■ What is required: Within the records, find every line that includes the word "category" and copy it.

■ Task data:
-*-
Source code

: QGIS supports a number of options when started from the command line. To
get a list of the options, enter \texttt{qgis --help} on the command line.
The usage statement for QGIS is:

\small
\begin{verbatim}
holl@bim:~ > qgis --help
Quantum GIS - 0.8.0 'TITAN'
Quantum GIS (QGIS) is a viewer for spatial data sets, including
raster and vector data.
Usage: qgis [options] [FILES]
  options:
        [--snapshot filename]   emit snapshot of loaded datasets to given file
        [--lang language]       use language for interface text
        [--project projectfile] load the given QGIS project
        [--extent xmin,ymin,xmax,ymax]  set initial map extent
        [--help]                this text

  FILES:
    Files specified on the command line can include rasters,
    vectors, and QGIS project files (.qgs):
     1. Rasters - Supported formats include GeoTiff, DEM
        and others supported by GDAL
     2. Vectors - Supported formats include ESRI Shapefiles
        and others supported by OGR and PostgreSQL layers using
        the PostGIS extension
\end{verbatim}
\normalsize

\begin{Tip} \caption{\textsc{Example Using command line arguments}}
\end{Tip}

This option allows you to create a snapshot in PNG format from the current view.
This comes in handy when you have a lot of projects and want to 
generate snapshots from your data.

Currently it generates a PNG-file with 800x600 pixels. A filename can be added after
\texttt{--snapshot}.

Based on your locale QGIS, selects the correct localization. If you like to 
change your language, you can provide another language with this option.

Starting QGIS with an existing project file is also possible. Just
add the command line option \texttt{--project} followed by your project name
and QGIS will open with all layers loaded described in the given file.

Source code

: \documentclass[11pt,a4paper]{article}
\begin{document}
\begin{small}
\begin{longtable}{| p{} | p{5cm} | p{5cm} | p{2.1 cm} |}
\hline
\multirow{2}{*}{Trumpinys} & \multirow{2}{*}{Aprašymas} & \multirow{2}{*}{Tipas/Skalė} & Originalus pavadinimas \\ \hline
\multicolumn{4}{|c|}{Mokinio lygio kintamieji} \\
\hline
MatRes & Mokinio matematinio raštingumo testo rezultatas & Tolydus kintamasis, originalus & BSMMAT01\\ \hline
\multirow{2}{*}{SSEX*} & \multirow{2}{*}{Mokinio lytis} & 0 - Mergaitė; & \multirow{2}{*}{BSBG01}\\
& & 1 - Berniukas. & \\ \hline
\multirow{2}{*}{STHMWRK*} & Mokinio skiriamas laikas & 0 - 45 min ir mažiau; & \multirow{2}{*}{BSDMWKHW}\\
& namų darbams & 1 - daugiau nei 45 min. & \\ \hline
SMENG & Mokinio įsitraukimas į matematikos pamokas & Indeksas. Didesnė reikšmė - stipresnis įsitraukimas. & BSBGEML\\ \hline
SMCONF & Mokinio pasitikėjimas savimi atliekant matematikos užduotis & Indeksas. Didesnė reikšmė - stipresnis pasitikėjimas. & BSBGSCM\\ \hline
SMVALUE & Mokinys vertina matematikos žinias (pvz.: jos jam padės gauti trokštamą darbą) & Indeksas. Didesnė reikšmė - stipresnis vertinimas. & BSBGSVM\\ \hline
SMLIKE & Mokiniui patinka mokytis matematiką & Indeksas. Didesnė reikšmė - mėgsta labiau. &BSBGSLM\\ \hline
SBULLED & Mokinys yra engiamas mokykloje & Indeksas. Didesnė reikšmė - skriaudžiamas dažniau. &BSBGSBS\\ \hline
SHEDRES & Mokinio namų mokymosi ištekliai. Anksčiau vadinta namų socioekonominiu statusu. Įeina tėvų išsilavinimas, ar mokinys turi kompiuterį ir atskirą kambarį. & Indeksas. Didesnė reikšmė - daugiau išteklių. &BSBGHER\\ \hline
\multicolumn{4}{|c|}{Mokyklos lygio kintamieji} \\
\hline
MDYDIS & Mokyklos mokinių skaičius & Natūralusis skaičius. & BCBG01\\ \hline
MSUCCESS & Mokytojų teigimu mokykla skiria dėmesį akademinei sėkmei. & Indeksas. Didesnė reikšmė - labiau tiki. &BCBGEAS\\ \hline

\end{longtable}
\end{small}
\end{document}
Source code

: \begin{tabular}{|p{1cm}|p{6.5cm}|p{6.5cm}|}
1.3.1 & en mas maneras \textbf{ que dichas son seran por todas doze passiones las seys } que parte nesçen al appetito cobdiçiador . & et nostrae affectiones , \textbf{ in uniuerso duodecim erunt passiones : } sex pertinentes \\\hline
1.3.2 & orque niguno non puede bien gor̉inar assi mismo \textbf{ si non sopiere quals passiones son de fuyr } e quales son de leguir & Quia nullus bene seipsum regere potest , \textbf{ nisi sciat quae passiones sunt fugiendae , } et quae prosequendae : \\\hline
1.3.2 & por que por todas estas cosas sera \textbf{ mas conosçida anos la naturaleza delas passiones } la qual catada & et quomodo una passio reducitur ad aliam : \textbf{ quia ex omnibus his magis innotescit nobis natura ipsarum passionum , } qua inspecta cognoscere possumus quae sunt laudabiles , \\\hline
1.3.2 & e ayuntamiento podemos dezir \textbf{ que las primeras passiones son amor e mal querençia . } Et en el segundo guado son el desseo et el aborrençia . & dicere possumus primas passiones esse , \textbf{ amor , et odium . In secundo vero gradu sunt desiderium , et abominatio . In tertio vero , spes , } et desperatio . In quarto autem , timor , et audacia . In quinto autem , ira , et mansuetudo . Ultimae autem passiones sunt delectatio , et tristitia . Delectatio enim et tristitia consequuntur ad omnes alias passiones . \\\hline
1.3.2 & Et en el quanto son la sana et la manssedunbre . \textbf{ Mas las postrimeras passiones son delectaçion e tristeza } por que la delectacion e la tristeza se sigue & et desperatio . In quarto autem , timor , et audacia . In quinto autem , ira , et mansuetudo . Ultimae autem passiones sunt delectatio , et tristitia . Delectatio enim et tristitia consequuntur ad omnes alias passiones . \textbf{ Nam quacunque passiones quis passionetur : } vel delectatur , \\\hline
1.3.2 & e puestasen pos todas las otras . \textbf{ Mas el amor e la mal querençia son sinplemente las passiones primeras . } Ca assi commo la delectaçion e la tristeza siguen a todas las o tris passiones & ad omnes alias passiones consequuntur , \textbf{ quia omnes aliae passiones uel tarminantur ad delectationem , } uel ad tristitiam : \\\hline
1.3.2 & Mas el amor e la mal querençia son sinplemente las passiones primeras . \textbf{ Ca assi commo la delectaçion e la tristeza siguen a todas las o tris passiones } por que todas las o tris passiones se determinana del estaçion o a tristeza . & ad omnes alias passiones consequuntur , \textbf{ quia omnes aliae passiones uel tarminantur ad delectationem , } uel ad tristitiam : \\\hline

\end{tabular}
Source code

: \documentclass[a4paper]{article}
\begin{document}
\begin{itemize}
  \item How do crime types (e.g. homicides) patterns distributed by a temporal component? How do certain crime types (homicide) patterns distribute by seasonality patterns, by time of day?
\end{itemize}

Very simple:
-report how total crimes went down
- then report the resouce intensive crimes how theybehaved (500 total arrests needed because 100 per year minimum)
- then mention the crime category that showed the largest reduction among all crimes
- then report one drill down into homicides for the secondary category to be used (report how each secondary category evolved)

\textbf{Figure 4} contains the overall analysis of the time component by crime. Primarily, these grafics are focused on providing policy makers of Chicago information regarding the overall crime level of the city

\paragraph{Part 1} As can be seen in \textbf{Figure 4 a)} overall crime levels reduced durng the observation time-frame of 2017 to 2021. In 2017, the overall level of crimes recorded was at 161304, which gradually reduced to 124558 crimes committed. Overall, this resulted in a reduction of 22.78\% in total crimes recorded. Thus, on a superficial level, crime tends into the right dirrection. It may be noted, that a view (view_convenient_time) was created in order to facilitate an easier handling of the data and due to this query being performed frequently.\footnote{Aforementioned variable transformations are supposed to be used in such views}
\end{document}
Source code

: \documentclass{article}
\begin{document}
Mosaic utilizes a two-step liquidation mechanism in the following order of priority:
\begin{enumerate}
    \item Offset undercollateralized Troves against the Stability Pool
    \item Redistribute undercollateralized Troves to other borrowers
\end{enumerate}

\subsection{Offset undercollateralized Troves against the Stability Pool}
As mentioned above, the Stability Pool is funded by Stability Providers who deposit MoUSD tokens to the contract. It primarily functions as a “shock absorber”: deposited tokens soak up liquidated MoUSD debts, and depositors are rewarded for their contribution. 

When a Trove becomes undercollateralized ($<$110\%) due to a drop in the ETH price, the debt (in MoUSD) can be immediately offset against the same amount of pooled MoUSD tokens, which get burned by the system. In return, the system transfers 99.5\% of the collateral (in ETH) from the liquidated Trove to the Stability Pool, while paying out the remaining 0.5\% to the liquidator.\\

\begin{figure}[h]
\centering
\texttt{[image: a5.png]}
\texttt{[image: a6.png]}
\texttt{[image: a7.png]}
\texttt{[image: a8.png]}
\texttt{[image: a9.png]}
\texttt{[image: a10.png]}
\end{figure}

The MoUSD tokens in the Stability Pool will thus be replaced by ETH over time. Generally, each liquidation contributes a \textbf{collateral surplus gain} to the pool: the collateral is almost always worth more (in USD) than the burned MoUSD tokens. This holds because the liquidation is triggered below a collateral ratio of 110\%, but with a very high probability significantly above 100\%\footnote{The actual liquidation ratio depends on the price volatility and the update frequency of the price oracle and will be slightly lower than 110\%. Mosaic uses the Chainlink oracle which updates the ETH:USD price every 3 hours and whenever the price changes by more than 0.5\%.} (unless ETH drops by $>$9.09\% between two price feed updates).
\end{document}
-*-
■ Task output:
- then mention the crime category that showed the largest reduction among all crimes
- then report one drill down into homicides for the secondary category to be used (report how each secondary category evolved)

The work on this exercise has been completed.